Paragraph 8 of the contract also provided for payment by each grantee to the grantor company of "such proportion of the monthly expenses incurred by the grantor company for the purposes mentioned in this Article (general maintenance and operating costs and certain insurance charges) as the mileage of cars and engines in the service of the grantee company on the said tracks of the grantor company, shall bear to the total engine and car mileage thereon during the same month."
The two railroad companies used the two lines jointly from the date of completion of the Ruslor-Haleyville line by Illinois-Central continually and profitably until April 22, 1952. Illinois Central still continues to use the GMO tracks for the use of which it paid annually to GMO rent and taxes for the ten years, 1942 through 1951, a sum which averaged $56,218.79 per year under the provisions of Paragraph 7. During the same period appellant paid to Illinois Central an average payment of $136,796.72. In 1949 it amounted to $149,000.

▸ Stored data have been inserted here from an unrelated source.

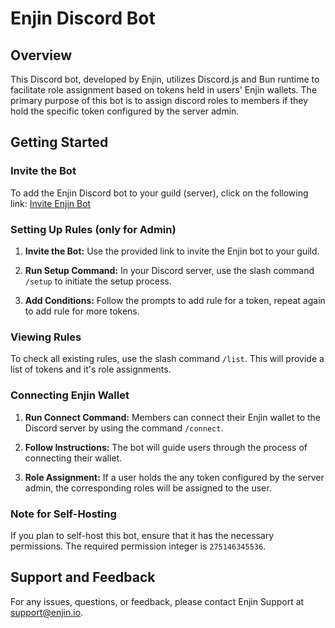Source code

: # Enjin Discord Bot

## Overview

This Discord bot, developed by Enjin, utilizes Discord.js and Bun runtime to facilitate role assignment based on tokens held in users' Enjin wallets. The primary purpose of this bot is to assign discord roles to members if they hold the specific token configured by the server admin.

## Getting Started

### Invite the Bot

To add the Enjin Discord bot to your guild (server), click on the following link: [Invite Enjin Bot](https://enjin.io/discord-bot)

### Setting Up Rules (only for Admin)

1. **Invite the Bot:** Use the provided link to invite the Enjin bot to your guild.

2. **Run Setup Command:** In your Discord server, use the slash command `/setup` to initiate the setup process.

3. **Add Conditions:** Follow the prompts to add rule for a token, repeat again to add rule for more tokens. 

### Viewing Rules

To check all existing rules, use the slash command `/list`. This will provide a list of tokens and it's role assignments.

### Connecting Enjin Wallet

1. **Run Connect Command:** Members can connect their Enjin wallet to the Discord server by using the command `/connect`.

2. **Follow Instructions:** The bot will guide users through the process of connecting their wallet.

3. **Role Assignment:** If a user holds the any token configured by the server admin, the corresponding roles will be assigned to the user.

### Note for Self-Hosting

If you plan to self-host this bot, ensure that it has the necessary permissions. The required permission integer is `275146345536`.



## Support and Feedback

For any issues, questions, or feedback, please contact Enjin Support at [support@enjin.io](mailto:support@enjin.io).

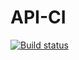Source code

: # API-CI
[![Build status](https://ci.appveyor.com/api/projects/status/c1mu3vla6mnp14sj?svg=true)](https://ci.appveyor.com/project/NataliKontakt/api-ci)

Appellant abandoned the use of the Ruslor-Haleyville line on April 22, 1952. Appellant has not since made any payment of rent or taxes under the contract. This abandonment coincided with the commencement of the use of a new line which permitted it to enter Birmingham by cutting down substantially the use of tracks other than its own. This was made possible by a contract which GMO entered into with the Louisville Nashville Railroad Company, and by appropriate certificates of convenience and necessity issued by the Interstate Commerce Commission.
The application for authority to abandon the Ruslor-Haleyville trackage of I.C. in favor of a route running from Ruslor to Tuscaloosa and Birmingham involving use of the LN tracks just referred to, was filed by GMO in March 1950. This application sought a certificate of public convenience and necessity permitting the abandonment of operations over the I.C. lines and sought a certificate of public convenience and necessity permitting appellant to operate under trackage rights over the lines of LN from Tuscaloosa to Birmingham. For the use of this track and facilities, appellant agreed to pay LN an annual rental of $125,000.00, plus the usual user basis portion of 5% per annum on the cost of additions and betterments made to the jointly used property, and of the taxes, assessments and other governmental charges against the property. The application also sought a finding and determination "that upon the ceasing of operations by Applicant over the tracks of Illinois Central Railroad Company between Ruslor, Mississippi and Haleyville, Alabama, under the said contract of January 16, 1906, as supplemented, any further payments by Applicant to Illinois Central Railroad Company under said contract would not be consistent with the public interest."
The Illinois Central intervened in the proceedings before the Commission and resisted the application as a whole, and, of course, particularly that part of the application that the Commission relieve the appellant of its contractual obligations for the payment of rent.
The Commission issued a certificate of public convenience and necessity granting plaintiff's application to abandon, and, subject to modification of the annual rental from $125,000 to $100,000, granted its application for authority to operate under trackage rights over the LN lines from Tuscaloosa to Birmingham. The Commission ruled that it had no power to reform contracts or to relieve carriers of their financial obligations thereunder in connection with an application to abandon.
It, therefore, declined to pass upon the question as to the meaning of paragraph 7 or as to its continued vitality following abandonment.
The Commission devoted 9 pages of its 50-page report to a discussion of the power of the Commission over contracts. In the course of this discussion the report said:
"Regardless of what may be the scope of our power to reform under section 5(9) trackage agreements which have been approved by us under section 5(2) and the parties thus placed on notice of our continuing power in the premises, we are of the opinion that we are not authorized by order to declare that the obligations created by the contract between the applicant and the Illinois Central are set aside other than to the extent necessary to effect a compliance with our certificates. Neither what the Supreme Court has held, what Congress has written, nor what the latter has implied by the purpose underlying what it has written, persuade us that a power which we have so vigorously disclaimed we must now exercise."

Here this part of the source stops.